Please reproduce the data exactly, excluding any pictures it contains.

+===+

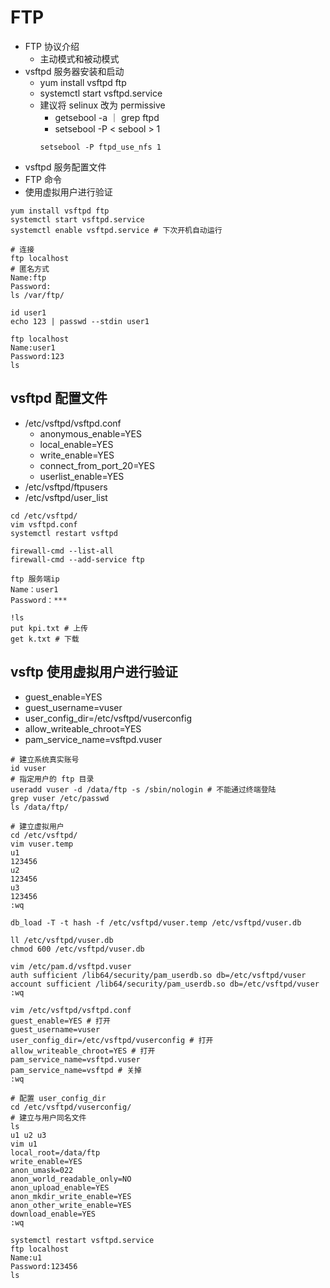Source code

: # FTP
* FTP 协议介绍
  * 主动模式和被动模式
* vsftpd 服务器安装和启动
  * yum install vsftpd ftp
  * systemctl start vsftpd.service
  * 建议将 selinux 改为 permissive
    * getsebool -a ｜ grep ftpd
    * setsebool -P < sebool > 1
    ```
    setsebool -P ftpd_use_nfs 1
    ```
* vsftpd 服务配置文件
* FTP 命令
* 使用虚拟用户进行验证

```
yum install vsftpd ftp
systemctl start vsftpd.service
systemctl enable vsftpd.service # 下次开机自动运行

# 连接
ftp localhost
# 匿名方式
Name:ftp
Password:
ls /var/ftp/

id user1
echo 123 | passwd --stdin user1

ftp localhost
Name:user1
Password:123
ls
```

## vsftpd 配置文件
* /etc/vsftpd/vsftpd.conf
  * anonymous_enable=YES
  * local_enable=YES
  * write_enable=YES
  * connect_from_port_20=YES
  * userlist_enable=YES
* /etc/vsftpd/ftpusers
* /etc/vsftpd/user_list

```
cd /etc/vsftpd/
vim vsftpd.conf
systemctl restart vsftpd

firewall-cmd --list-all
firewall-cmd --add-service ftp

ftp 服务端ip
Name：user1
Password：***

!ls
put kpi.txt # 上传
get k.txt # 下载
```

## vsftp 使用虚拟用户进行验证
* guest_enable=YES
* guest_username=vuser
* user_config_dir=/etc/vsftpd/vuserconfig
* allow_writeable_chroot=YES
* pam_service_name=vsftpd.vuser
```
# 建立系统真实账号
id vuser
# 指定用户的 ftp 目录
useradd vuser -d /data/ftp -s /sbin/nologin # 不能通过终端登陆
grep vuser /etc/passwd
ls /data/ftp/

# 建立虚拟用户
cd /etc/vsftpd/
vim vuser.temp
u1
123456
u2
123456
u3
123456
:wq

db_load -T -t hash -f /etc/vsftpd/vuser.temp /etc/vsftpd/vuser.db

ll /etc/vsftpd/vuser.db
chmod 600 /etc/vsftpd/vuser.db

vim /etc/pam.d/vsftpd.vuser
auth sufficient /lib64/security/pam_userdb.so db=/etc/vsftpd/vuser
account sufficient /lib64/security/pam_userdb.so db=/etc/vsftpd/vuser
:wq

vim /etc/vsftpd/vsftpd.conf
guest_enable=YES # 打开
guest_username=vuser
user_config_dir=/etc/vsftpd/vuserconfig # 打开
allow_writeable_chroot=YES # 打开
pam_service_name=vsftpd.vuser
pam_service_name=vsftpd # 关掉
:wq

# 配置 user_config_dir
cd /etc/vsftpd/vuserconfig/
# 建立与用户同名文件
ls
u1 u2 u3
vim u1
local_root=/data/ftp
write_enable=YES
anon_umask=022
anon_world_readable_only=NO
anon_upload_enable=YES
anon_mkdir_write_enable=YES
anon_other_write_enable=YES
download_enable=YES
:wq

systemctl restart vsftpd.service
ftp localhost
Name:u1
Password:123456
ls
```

+===+

Output of the task
Source code

: # FTP
* FTP 协议介绍
  * 主动模式和被动模式
* vsftpd 服务器安装和启动
  * yum install vsftpd ftp
  * systemctl start vsftpd.service
  * 建议将 selinux 改为 permissive
    * getsebool -a ｜ grep ftpd
    * setsebool -P < sebool > 1
    ```
    setsebool -P ftpd_use_nfs 1
    ```
* vsftpd 服务配置文件
* FTP 命令
* 使用虚拟用户进行验证

```
yum install vsftpd ftp
systemctl start vsftpd.service
systemctl enable vsftpd.service # 下次开机自动运行

# 连接
ftp localhost
# 匿名方式
Name:ftp
Password:
ls /var/ftp/

id user1
echo 123 | passwd --stdin user1

ftp localhost
Name:user1
Password:123
ls
```

## vsftpd 配置文件
* /etc/vsftpd/vsftpd.conf
  * anonymous_enable=YES
  * local_enable=YES
  * write_enable=YES
  * connect_from_port_20=YES
  * userlist_enable=YES
* /etc/vsftpd/ftpusers
* /etc/vsftpd/user_list

```
cd /etc/vsftpd/
vim vsftpd.conf
systemctl restart vsftpd

firewall-cmd --list-all
firewall-cmd --add-service ftp

ftp 服务端ip
Name：user1
Password：***

!ls
put kpi.txt # 上传
get k.txt # 下载
```

## vsftp 使用虚拟用户进行验证
* guest_enable=YES
* guest_username=vuser
* user_config_dir=/etc/vsftpd/vuserconfig
* allow_writeable_chroot=YES
* pam_service_name=vsftpd.vuser
```
# 建立系统真实账号
id vuser
# 指定用户的 ftp 目录
useradd vuser -d /data/ftp -s /sbin/nologin # 不能通过终端登陆
grep vuser /etc/passwd
ls /data/ftp/

# 建立虚拟用户
cd /etc/vsftpd/
vim vuser.temp
u1
123456
u2
123456
u3
123456
:wq

db_load -T -t hash -f /etc/vsftpd/vuser.temp /etc/vsftpd/vuser.db

ll /etc/vsftpd/vuser.db
chmod 600 /etc/vsftpd/vuser.db

vim /etc/pam.d/vsftpd.vuser
auth sufficient /lib64/security/pam_userdb.so db=/etc/vsftpd/vuser
account sufficient /lib64/security/pam_userdb.so db=/etc/vsftpd/vuser
:wq

vim /etc/vsftpd/vsftpd.conf
guest_enable=YES # 打开
guest_username=vuser
user_config_dir=/etc/vsftpd/vuserconfig # 打开
allow_writeable_chroot=YES # 打开
pam_service_name=vsftpd.vuser
pam_service_name=vsftpd # 关掉
:wq

# 配置 user_config_dir
cd /etc/vsftpd/vuserconfig/
# 建立与用户同名文件
ls
u1 u2 u3
vim u1
local_root=/data/ftp
write_enable=YES
anon_umask=022
anon_world_readable_only=NO
anon_upload_enable=YES
anon_mkdir_write_enable=YES
anon_other_write_enable=YES
download_enable=YES
:wq

systemctl restart vsftpd.service
ftp localhost
Name:u1
Password:123456
ls
```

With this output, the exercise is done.